Stored data entries
+ + + + +

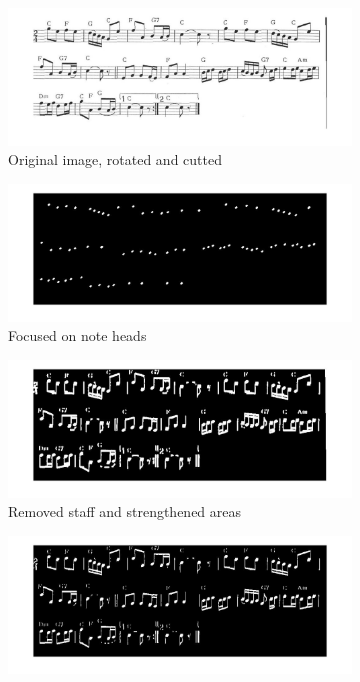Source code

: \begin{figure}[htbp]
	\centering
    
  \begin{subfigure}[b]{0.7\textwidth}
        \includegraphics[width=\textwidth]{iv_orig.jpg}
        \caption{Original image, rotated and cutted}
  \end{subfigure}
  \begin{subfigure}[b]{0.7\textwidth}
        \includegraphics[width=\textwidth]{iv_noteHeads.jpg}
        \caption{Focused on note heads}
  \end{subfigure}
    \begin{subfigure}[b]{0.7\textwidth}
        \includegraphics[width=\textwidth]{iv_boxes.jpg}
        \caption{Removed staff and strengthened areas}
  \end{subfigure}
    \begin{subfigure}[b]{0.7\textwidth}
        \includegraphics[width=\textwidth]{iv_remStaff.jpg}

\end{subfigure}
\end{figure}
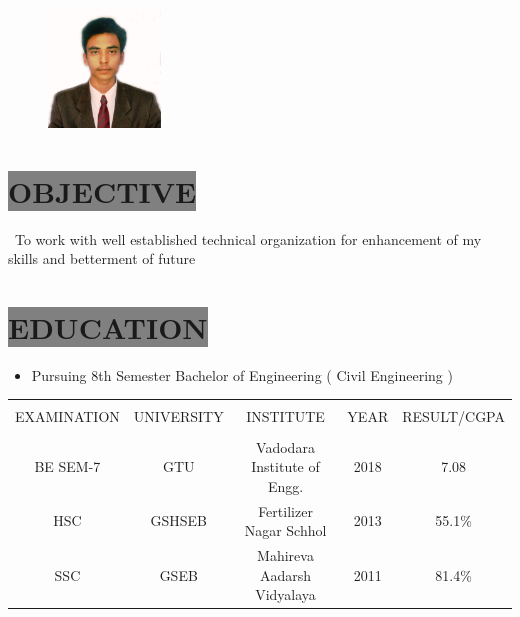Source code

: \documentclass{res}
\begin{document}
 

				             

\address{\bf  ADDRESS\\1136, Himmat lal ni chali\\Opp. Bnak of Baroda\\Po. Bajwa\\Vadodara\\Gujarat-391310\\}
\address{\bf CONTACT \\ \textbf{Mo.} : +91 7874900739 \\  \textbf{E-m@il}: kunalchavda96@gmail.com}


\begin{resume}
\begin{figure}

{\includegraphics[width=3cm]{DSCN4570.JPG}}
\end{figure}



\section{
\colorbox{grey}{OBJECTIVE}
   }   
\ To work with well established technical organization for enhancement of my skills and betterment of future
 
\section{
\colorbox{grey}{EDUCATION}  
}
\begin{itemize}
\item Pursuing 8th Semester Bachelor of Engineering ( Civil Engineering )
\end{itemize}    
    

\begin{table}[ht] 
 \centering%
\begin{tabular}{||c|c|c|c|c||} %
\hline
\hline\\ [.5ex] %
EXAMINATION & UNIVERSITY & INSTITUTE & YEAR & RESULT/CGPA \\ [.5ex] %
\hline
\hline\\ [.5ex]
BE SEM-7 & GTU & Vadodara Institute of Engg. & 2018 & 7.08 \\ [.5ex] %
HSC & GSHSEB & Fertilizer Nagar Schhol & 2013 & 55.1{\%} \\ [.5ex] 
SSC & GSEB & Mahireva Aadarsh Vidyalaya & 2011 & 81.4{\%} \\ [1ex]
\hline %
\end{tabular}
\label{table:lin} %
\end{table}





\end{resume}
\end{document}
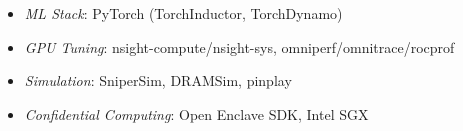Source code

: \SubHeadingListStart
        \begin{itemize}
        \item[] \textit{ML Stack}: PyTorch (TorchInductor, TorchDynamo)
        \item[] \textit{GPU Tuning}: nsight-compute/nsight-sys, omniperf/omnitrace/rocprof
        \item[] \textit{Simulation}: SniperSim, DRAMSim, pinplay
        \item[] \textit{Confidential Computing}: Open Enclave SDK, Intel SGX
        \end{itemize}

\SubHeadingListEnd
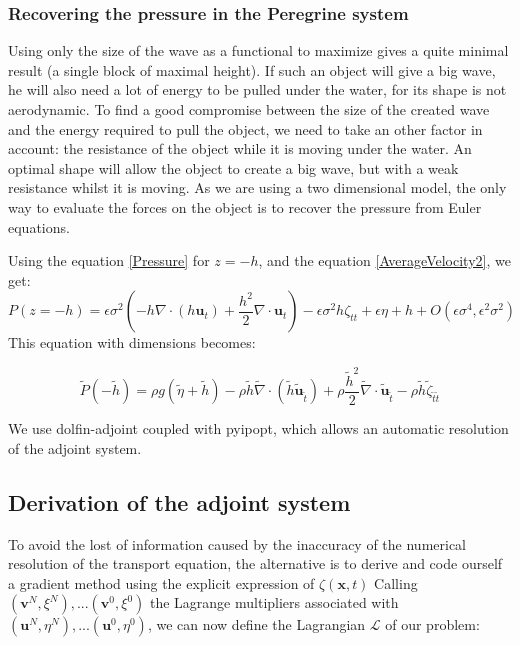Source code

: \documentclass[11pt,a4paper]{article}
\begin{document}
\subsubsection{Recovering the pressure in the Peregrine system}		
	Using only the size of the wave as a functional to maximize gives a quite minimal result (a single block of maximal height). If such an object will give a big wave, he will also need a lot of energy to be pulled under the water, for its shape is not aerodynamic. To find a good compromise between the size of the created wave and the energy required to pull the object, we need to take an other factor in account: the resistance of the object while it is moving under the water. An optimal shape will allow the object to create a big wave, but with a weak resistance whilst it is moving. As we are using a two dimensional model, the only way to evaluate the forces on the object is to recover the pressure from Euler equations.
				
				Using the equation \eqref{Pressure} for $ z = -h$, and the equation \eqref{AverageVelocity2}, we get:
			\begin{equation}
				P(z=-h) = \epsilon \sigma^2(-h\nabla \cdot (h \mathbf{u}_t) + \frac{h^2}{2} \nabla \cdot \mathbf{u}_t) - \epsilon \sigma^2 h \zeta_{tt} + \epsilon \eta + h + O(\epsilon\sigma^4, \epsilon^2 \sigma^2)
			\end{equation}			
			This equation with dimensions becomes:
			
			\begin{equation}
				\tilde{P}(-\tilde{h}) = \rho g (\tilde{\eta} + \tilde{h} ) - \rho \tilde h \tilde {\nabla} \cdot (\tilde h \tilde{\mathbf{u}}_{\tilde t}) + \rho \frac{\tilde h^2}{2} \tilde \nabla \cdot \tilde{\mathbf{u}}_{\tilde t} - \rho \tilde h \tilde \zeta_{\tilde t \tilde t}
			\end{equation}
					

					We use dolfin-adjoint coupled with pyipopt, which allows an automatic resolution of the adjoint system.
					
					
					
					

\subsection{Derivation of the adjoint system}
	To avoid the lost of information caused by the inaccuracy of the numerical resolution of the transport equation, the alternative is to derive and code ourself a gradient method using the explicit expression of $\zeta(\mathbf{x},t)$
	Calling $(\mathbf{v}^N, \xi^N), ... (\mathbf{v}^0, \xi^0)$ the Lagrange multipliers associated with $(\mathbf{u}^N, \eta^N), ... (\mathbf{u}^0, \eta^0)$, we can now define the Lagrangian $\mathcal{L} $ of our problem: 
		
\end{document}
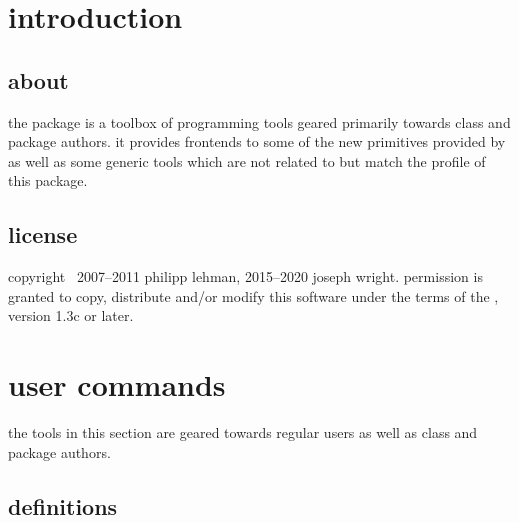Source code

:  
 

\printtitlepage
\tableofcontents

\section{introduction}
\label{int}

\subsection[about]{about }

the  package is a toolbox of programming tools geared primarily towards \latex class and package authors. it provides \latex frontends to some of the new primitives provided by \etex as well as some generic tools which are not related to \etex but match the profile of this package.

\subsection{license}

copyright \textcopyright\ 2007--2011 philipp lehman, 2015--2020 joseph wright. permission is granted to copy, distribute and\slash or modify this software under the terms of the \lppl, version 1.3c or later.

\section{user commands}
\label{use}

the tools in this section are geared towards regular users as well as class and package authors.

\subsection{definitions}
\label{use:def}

+ + + + +

**PROBLEM STATEMENT**: Print every line above once more, exactly. Omit the pictures.

**YOUR RESPONSE**:
Source code

: \begin{figure}[htbp]
	\centering
    
  \begin{subfigure}[b]{0.7\textwidth}
        \includegraphics[width=\textwidth]{iv_orig.jpg}
        \caption{Original image, rotated and cutted}
  \end{subfigure}
  \begin{subfigure}[b]{0.7\textwidth}
        \includegraphics[width=\textwidth]{iv_noteHeads.jpg}
        \caption{Focused on note heads}
  \end{subfigure}
    \begin{subfigure}[b]{0.7\textwidth}
        \includegraphics[width=\textwidth]{iv_boxes.jpg}
        \caption{Removed staff and strengthened areas}
  \end{subfigure}
    \begin{subfigure}[b]{0.7\textwidth}
        \includegraphics[width=\textwidth]{iv_remStaff.jpg}

\end{subfigure}
\end{figure}
Source code

: \documentclass{res}
\begin{document}
 

				             

\address{\bf  ADDRESS\\1136, Himmat lal ni chali\\Opp. Bnak of Baroda\\Po. Bajwa\\Vadodara\\Gujarat-391310\\}
\address{\bf CONTACT \\ \textbf{Mo.} : +91 7874900739 \\  \textbf{E-m@il}: kunalchavda96@gmail.com}


\begin{resume}
\begin{figure}

{\includegraphics[width=3cm]{DSCN4570.JPG}}
\end{figure}



\section{
\colorbox{grey}{OBJECTIVE}
   }   
\ To work with well established technical organization for enhancement of my skills and betterment of future
 
\section{
\colorbox{grey}{EDUCATION}  
}
\begin{itemize}
\item Pursuing 8th Semester Bachelor of Engineering ( Civil Engineering )
\end{itemize}    
    

\begin{table}[ht] 
 \centering%
\begin{tabular}{||c|c|c|c|c||} %
\hline
\hline\\ [.5ex] %
EXAMINATION & UNIVERSITY & INSTITUTE & YEAR & RESULT/CGPA \\ [.5ex] %
\hline
\hline\\ [.5ex]
BE SEM-7 & GTU & Vadodara Institute of Engg. & 2018 & 7.08 \\ [.5ex] %
HSC & GSHSEB & Fertilizer Nagar Schhol & 2013 & 55.1{\%} \\ [.5ex] 
SSC & GSEB & Mahireva Aadarsh Vidyalaya & 2011 & 81.4{\%} \\ [1ex]
\hline %
\end{tabular}
\label{table:lin} %
\end{table}





\end{resume}
\end{document}
Source code

: \SubHeadingListStart
        \begin{itemize}
        \item[] \textit{ML Stack}: PyTorch (TorchInductor, TorchDynamo)
        \item[] \textit{GPU Tuning}: nsight-compute/nsight-sys, omniperf/omnitrace/rocprof
        \item[] \textit{Simulation}: SniperSim, DRAMSim, pinplay
        \item[] \textit{Confidential Computing}: Open Enclave SDK, Intel SGX
        \end{itemize}

\SubHeadingListEnd
Source code

: \documentclass[11pt,a4paper]{article}
\begin{document}
\subsubsection{Recovering the pressure in the Peregrine system}		
	Using only the size of the wave as a functional to maximize gives a quite minimal result (a single block of maximal height). If such an object will give a big wave, he will also need a lot of energy to be pulled under the water, for its shape is not aerodynamic. To find a good compromise between the size of the created wave and the energy required to pull the object, we need to take an other factor in account: the resistance of the object while it is moving under the water. An optimal shape will allow the object to create a big wave, but with a weak resistance whilst it is moving. As we are using a two dimensional model, the only way to evaluate the forces on the object is to recover the pressure from Euler equations.
				
				Using the equation \eqref{Pressure} for $ z = -h$, and the equation \eqref{AverageVelocity2}, we get:
			\begin{equation}
				P(z=-h) = \epsilon \sigma^2(-h\nabla \cdot (h \mathbf{u}_t) + \frac{h^2}{2} \nabla \cdot \mathbf{u}_t) - \epsilon \sigma^2 h \zeta_{tt} + \epsilon \eta + h + O(\epsilon\sigma^4, \epsilon^2 \sigma^2)
			\end{equation}			
			This equation with dimensions becomes:
			
			\begin{equation}
				\tilde{P}(-\tilde{h}) = \rho g (\tilde{\eta} + \tilde{h} ) - \rho \tilde h \tilde {\nabla} \cdot (\tilde h \tilde{\mathbf{u}}_{\tilde t}) + \rho \frac{\tilde h^2}{2} \tilde \nabla \cdot \tilde{\mathbf{u}}_{\tilde t} - \rho \tilde h \tilde \zeta_{\tilde t \tilde t}
			\end{equation}
					

					We use dolfin-adjoint coupled with pyipopt, which allows an automatic resolution of the adjoint system.
					
					
					
					

\subsection{Derivation of the adjoint system}
	To avoid the lost of information caused by the inaccuracy of the numerical resolution of the transport equation, the alternative is to derive and code ourself a gradient method using the explicit expression of $\zeta(\mathbf{x},t)$
	Calling $(\mathbf{v}^N, \xi^N), ... (\mathbf{v}^0, \xi^0)$ the Lagrange multipliers associated with $(\mathbf{u}^N, \eta^N), ... (\mathbf{u}^0, \eta^0)$, we can now define the Lagrangian $\mathcal{L} $ of our problem: 
		
\end{document}
Source code

:  
 

\printtitlepage
\tableofcontents

\section{introduction}
\label{int}

\subsection[about]{about }

the  package is a toolbox of programming tools geared primarily towards \latex class and package authors. it provides \latex frontends to some of the new primitives provided by \etex as well as some generic tools which are not related to \etex but match the profile of this package.

\subsection{license}

copyright \textcopyright\ 2007--2011 philipp lehman, 2015--2020 joseph wright. permission is granted to copy, distribute and\slash or modify this software under the terms of the \lppl, version 1.3c or later.

\section{user commands}
\label{use}

the tools in this section are geared towards regular users as well as class and package authors.

\subsection{definitions}
\label{use:def}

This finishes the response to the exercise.